- Work item
The records that follow are to be printed exactly, with no images.

- Data for processing
▼
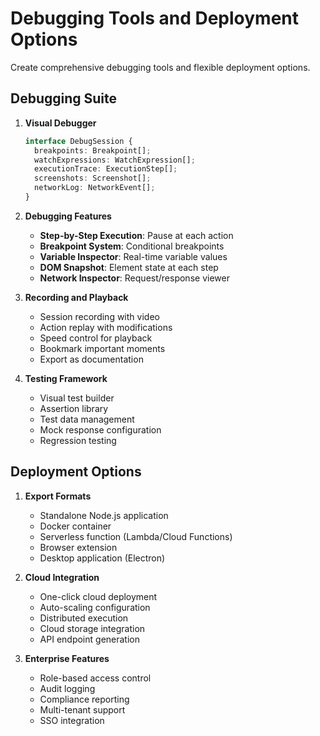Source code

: # Debugging Tools and Deployment Options

Create comprehensive debugging tools and flexible deployment options.

## Debugging Suite

1. **Visual Debugger**
   ```typescript
   interface DebugSession {
     breakpoints: Breakpoint[];
     watchExpressions: WatchExpression[];
     executionTrace: ExecutionStep[];
     screenshots: Screenshot[];
     networkLog: NetworkEvent[];
   }
   ```

2. **Debugging Features**
   - **Step-by-Step Execution**: Pause at each action
   - **Breakpoint System**: Conditional breakpoints
   - **Variable Inspector**: Real-time variable values
   - **DOM Snapshot**: Element state at each step
   - **Network Inspector**: Request/response viewer

3. **Recording and Playback**
   - Session recording with video
   - Action replay with modifications
   - Speed control for playback
   - Bookmark important moments
   - Export as documentation

4. **Testing Framework**
   - Visual test builder
   - Assertion library
   - Test data management
   - Mock response configuration
   - Regression testing

## Deployment Options

1. **Export Formats**
   - Standalone Node.js application
   - Docker container
   - Serverless function (Lambda/Cloud Functions)
   - Browser extension
   - Desktop application (Electron)

2. **Cloud Integration**
   - One-click cloud deployment
   - Auto-scaling configuration
   - Distributed execution
   - Cloud storage integration
   - API endpoint generation

3. **Enterprise Features**
   - Role-based access control
   - Audit logging
   - Compliance reporting
   - Multi-tenant support
   - SSO integration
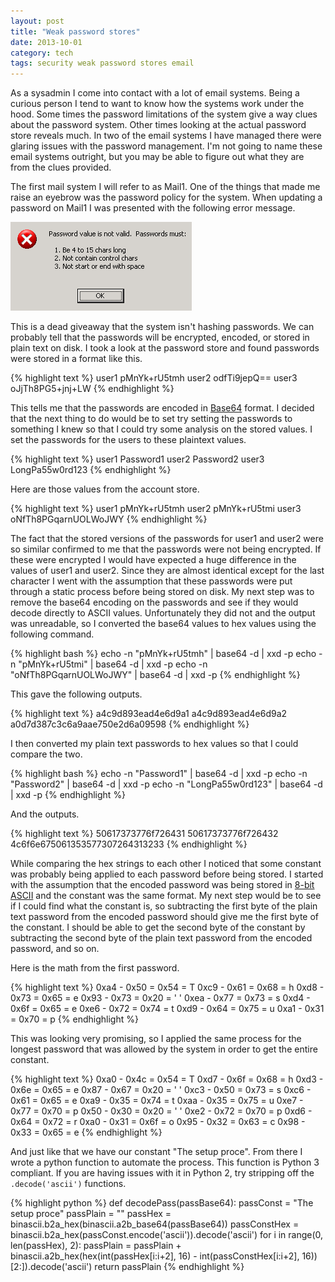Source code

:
 ```yaml
---
layout: post
title: "Weak password stores"
date: 2013-10-01
category: tech
tags: security weak password stores email 
---
```


As a sysadmin I come into contact with a lot of email systems. Being a curious person I tend to want to know how the systems work under the hood. Some times the password limitations of the system give a way clues about the password system. Other times looking at the actual password store reveals much. In two of the email systems I have managed there were glaring issues with the password management. I'm not going to name these email systems outright, but you may be able to figure out what they are from the clues provided.

The first mail system I will refer to as Mail1.  One of the things that made me raise an eyebrow was the password policy for the system.  When updating a password on Mail1 I was presented with the following error message. 

![Passwords must be between 4 and 15 characters.][Pwderr]

This is a dead giveaway that the system isn't hashing passwords.  We can probably tell that the passwords will be encrypted, encoded, or stored in plain text on disk.  I took a look at the password store and found passwords were stored in a format like this.

{% highlight text %}
user1 pMnYk+rU5tmh
user2 odfTi9jepQ==
user3 oJjTh8PG5+jnj+LW
{% endhighlight %}

This tells me that the passwords are encoded in [Base64][1] format.  I decided that the next thing to do would be to set try setting the passwords to something I knew so that I could try some analysis on the  stored values.  I set the passwords for the users to these plaintext values.

{% highlight text %}
user1 Password1
user2 Password2
user3 LongPa55w0rd123
{% endhighlight %}

Here are those values from the account store.

{% highlight text %}
user1 pMnYk+rU5tmh
user2 pMnYk+rU5tmi
user3 oNfTh8PGqarnUOLWoJWY
{% endhighlight %}

The fact that the stored versions of the passwords for user1 and user2 were so similar confirmed to me that the passwords were not being encrypted.  If these were encrypted I would have expected a huge difference in the values of user1 and user2.  Since they are almost identical except for the last character I went with the assumption that these passwords were put through a static process before being stored on disk.  My next step was to remove the base64 encoding on the passwords and see if they would decode directly to ASCII values.  Unfortunately they did not and the output was unreadable, so I converted the base64 values to hex values using the following command.

{% highlight bash %}
echo -n "pMnYk+rU5tmh" | base64 -d | xxd -p
echo -n "pMnYk+rU5tmi" | base64 -d | xxd -p
echo -n "oNfTh8PGqarnUOLWoJWY" | base64 -d | xxd -p
{% endhighlight %}

This gave the following outputs.

{% highlight text %}
a4c9d893ead4e6d9a1
a4c9d893ead4e6d9a2
a0d7d387c3c6a9aae750e2d6a09598
{% endhighlight %}

I then converted my plain text passwords to hex values so that I could compare the two.

{% highlight bash %}
echo -n "Password1" | base64 -d | xxd -p
echo -n "Password2" | base64 -d | xxd -p
echo -n "LongPa55w0rd123" | base64 -d | xxd -p
{% endhighlight %}

And the outputs.

{% highlight text %}
50617373776f726431
50617373776f726432
4c6f6e675061353577307264313233
{% endhighlight %}

While comparing the hex strings to each other I noticed that some constant was probably being applied to each password before being stored.  I started with the assumption that the encoded password was being stored in [8-bit ASCII][2] and the constant was the same format.  My next step would be to see if I could find what the constant is, so subtracting the first byte of the plain text password from the encoded password should give me the first byte of the constant.  I should be able to get the second byte of the constant by subtracting the second byte of the plain text password from the encoded password, and so on.

Here is the math from the first password.

{% highlight text %}
0xa4 - 0x50 = 0x54 = T
0xc9 - 0x61 = 0x68 = h
0xd8 - 0x73 = 0x65 = e
0x93 - 0x73 = 0x20 = ' '
0xea - 0x77 = 0x73 = s
0xd4 - 0x6f = 0x65 = e
0xe6 - 0x72 = 0x74 = t
0xd9 - 0x64 = 0x75 = u
0xa1 - 0x31 = 0x70 = p
{% endhighlight %}

This was looking very promising, so I applied the same process for the longest password that was allowed by the system in order to get the entire constant.

{% highlight text %}
0xa0 - 0x4c = 0x54 = T
0xd7 - 0x6f = 0x68 = h
0xd3 - 0x6e = 0x65 = e
0x87 - 0x67 = 0x20 = ' '
0xc3 - 0x50 = 0x73 = s
0xc6 - 0x61 = 0x65 = e
0xa9 - 0x35 = 0x74 = t
0xaa - 0x35 = 0x75 = u
0xe7 - 0x77 = 0x70 = p
0x50 - 0x30 = 0x20 = ' '
0xe2 - 0x72 = 0x70 = p
0xd6 - 0x64 = 0x72 = r
0xa0 - 0x31 = 0x6f = o
0x95 - 0x32 = 0x63 = c
0x98 - 0x33 = 0x65 = e
{% endhighlight %}

And just like that we have our constant "The setup proce".  From there I wrote a python function to automate the process.  This function is Python 3 compliant.  If you are having issues with it in Python 2, try stripping off the `.decode('ascii')` functions.

{% highlight python %}
def decodePass(passBase64):
	passConst = "The setup proce"
	passPlain = ""
	passHex = binascii.b2a_hex(binascii.a2b_base64(passBase64))
	passConstHex = binascii.b2a_hex(passConst.encode('ascii')).decode('ascii')
	for i in range(0, len(passHex), 2):
		passPlain = passPlain + binascii.a2b_hex(hex(int(passHex[i:i+2], 16) - int(passConstHex[i:i+2], 16))[2:]).decode('ascii')
	return passPlain
{% endhighlight %}

[Pwderr]: /images/mail-system-1.png "Password error message"

[1]: http://en.wikipedia.org/wiki/Base64 "Wikipedia article on Base64"
[2]: http://www.asciitable.com/ "ASCII Table"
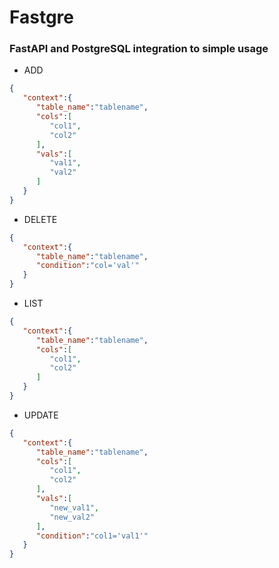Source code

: # Fastgre
### FastAPI and PostgreSQL integration to simple usage

* ADD
```json
{
   "context":{
      "table_name":"tablename",
      "cols":[
         "col1",
         "col2"
      ],
      "vals":[
         "val1",
         "val2"
      ]
   }
}
```

* DELETE
```json
{
   "context":{
      "table_name":"tablename",
      "condition":"col='val'"
   }
}
```

* LIST
```json
{
   "context":{
      "table_name":"tablename",
      "cols":[
         "col1",
         "col2"
      ]
   }
}
```

* UPDATE
```json
{
   "context":{
      "table_name":"tablename",
      "cols":[
         "col1",
         "col2"
      ],
      "vals":[
         "new_val1",
         "new_val2"
      ],
      "condition":"col1='val1'"
   }
}
```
▲
- Answer area
Source code

: # Debugging Tools and Deployment Options

Create comprehensive debugging tools and flexible deployment options.

## Debugging Suite

1. **Visual Debugger**
   ```typescript
   interface DebugSession {
     breakpoints: Breakpoint[];
     watchExpressions: WatchExpression[];
     executionTrace: ExecutionStep[];
     screenshots: Screenshot[];
     networkLog: NetworkEvent[];
   }
   ```

2. **Debugging Features**
   - **Step-by-Step Execution**: Pause at each action
   - **Breakpoint System**: Conditional breakpoints
   - **Variable Inspector**: Real-time variable values
   - **DOM Snapshot**: Element state at each step
   - **Network Inspector**: Request/response viewer

3. **Recording and Playback**
   - Session recording with video
   - Action replay with modifications
   - Speed control for playback
   - Bookmark important moments
   - Export as documentation

4. **Testing Framework**
   - Visual test builder
   - Assertion library
   - Test data management
   - Mock response configuration
   - Regression testing

## Deployment Options

1. **Export Formats**
   - Standalone Node.js application
   - Docker container
   - Serverless function (Lambda/Cloud Functions)
   - Browser extension
   - Desktop application (Electron)

2. **Cloud Integration**
   - One-click cloud deployment
   - Auto-scaling configuration
   - Distributed execution
   - Cloud storage integration
   - API endpoint generation

3. **Enterprise Features**
   - Role-based access control
   - Audit logging
   - Compliance reporting
   - Multi-tenant support
   - SSO integration
Source code

:
 ```yaml
---
layout: post
title: "Weak password stores"
date: 2013-10-01
category: tech
tags: security weak password stores email 
---
```


As a sysadmin I come into contact with a lot of email systems. Being a curious person I tend to want to know how the systems work under the hood. Some times the password limitations of the system give a way clues about the password system. Other times looking at the actual password store reveals much. In two of the email systems I have managed there were glaring issues with the password management. I'm not going to name these email systems outright, but you may be able to figure out what they are from the clues provided.

The first mail system I will refer to as Mail1.  One of the things that made me raise an eyebrow was the password policy for the system.  When updating a password on Mail1 I was presented with the following error message. 

![Passwords must be between 4 and 15 characters.][Pwderr]

This is a dead giveaway that the system isn't hashing passwords.  We can probably tell that the passwords will be encrypted, encoded, or stored in plain text on disk.  I took a look at the password store and found passwords were stored in a format like this.

{% highlight text %}
user1 pMnYk+rU5tmh
user2 odfTi9jepQ==
user3 oJjTh8PG5+jnj+LW
{% endhighlight %}

This tells me that the passwords are encoded in [Base64][1] format.  I decided that the next thing to do would be to set try setting the passwords to something I knew so that I could try some analysis on the  stored values.  I set the passwords for the users to these plaintext values.

{% highlight text %}
user1 Password1
user2 Password2
user3 LongPa55w0rd123
{% endhighlight %}

Here are those values from the account store.

{% highlight text %}
user1 pMnYk+rU5tmh
user2 pMnYk+rU5tmi
user3 oNfTh8PGqarnUOLWoJWY
{% endhighlight %}

The fact that the stored versions of the passwords for user1 and user2 were so similar confirmed to me that the passwords were not being encrypted.  If these were encrypted I would have expected a huge difference in the values of user1 and user2.  Since they are almost identical except for the last character I went with the assumption that these passwords were put through a static process before being stored on disk.  My next step was to remove the base64 encoding on the passwords and see if they would decode directly to ASCII values.  Unfortunately they did not and the output was unreadable, so I converted the base64 values to hex values using the following command.

{% highlight bash %}
echo -n "pMnYk+rU5tmh" | base64 -d | xxd -p
echo -n "pMnYk+rU5tmi" | base64 -d | xxd -p
echo -n "oNfTh8PGqarnUOLWoJWY" | base64 -d | xxd -p
{% endhighlight %}

This gave the following outputs.

{% highlight text %}
a4c9d893ead4e6d9a1
a4c9d893ead4e6d9a2
a0d7d387c3c6a9aae750e2d6a09598
{% endhighlight %}

I then converted my plain text passwords to hex values so that I could compare the two.

{% highlight bash %}
echo -n "Password1" | base64 -d | xxd -p
echo -n "Password2" | base64 -d | xxd -p
echo -n "LongPa55w0rd123" | base64 -d | xxd -p
{% endhighlight %}

And the outputs.

{% highlight text %}
50617373776f726431
50617373776f726432
4c6f6e675061353577307264313233
{% endhighlight %}

While comparing the hex strings to each other I noticed that some constant was probably being applied to each password before being stored.  I started with the assumption that the encoded password was being stored in [8-bit ASCII][2] and the constant was the same format.  My next step would be to see if I could find what the constant is, so subtracting the first byte of the plain text password from the encoded password should give me the first byte of the constant.  I should be able to get the second byte of the constant by subtracting the second byte of the plain text password from the encoded password, and so on.

Here is the math from the first password.

{% highlight text %}
0xa4 - 0x50 = 0x54 = T
0xc9 - 0x61 = 0x68 = h
0xd8 - 0x73 = 0x65 = e
0x93 - 0x73 = 0x20 = ' '
0xea - 0x77 = 0x73 = s
0xd4 - 0x6f = 0x65 = e
0xe6 - 0x72 = 0x74 = t
0xd9 - 0x64 = 0x75 = u
0xa1 - 0x31 = 0x70 = p
{% endhighlight %}

This was looking very promising, so I applied the same process for the longest password that was allowed by the system in order to get the entire constant.

{% highlight text %}
0xa0 - 0x4c = 0x54 = T
0xd7 - 0x6f = 0x68 = h
0xd3 - 0x6e = 0x65 = e
0x87 - 0x67 = 0x20 = ' '
0xc3 - 0x50 = 0x73 = s
0xc6 - 0x61 = 0x65 = e
0xa9 - 0x35 = 0x74 = t
0xaa - 0x35 = 0x75 = u
0xe7 - 0x77 = 0x70 = p
0x50 - 0x30 = 0x20 = ' '
0xe2 - 0x72 = 0x70 = p
0xd6 - 0x64 = 0x72 = r
0xa0 - 0x31 = 0x6f = o
0x95 - 0x32 = 0x63 = c
0x98 - 0x33 = 0x65 = e
{% endhighlight %}

And just like that we have our constant "The setup proce".  From there I wrote a python function to automate the process.  This function is Python 3 compliant.  If you are having issues with it in Python 2, try stripping off the `.decode('ascii')` functions.

{% highlight python %}
def decodePass(passBase64):
	passConst = "The setup proce"
	passPlain = ""
	passHex = binascii.b2a_hex(binascii.a2b_base64(passBase64))
	passConstHex = binascii.b2a_hex(passConst.encode('ascii')).decode('ascii')
	for i in range(0, len(passHex), 2):
		passPlain = passPlain + binascii.a2b_hex(hex(int(passHex[i:i+2], 16) - int(passConstHex[i:i+2], 16))[2:]).decode('ascii')
	return passPlain
{% endhighlight %}

[Pwderr]: /images/mail-system-1.png "Password error message"

[1]: http://en.wikipedia.org/wiki/Base64 "Wikipedia article on Base64"
[2]: http://www.asciitable.com/ "ASCII Table"
Source code

: # Fastgre
### FastAPI and PostgreSQL integration to simple usage

* ADD
```json
{
   "context":{
      "table_name":"tablename",
      "cols":[
         "col1",
         "col2"
      ],
      "vals":[
         "val1",
         "val2"
      ]
   }
}
```

* DELETE
```json
{
   "context":{
      "table_name":"tablename",
      "condition":"col='val'"
   }
}
```

* LIST
```json
{
   "context":{
      "table_name":"tablename",
      "cols":[
         "col1",
         "col2"
      ]
   }
}
```

* UPDATE
```json
{
   "context":{
      "table_name":"tablename",
      "cols":[
         "col1",
         "col2"
      ],
      "vals":[
         "new_val1",
         "new_val2"
      ],
      "condition":"col1='val1'"
   }
}
```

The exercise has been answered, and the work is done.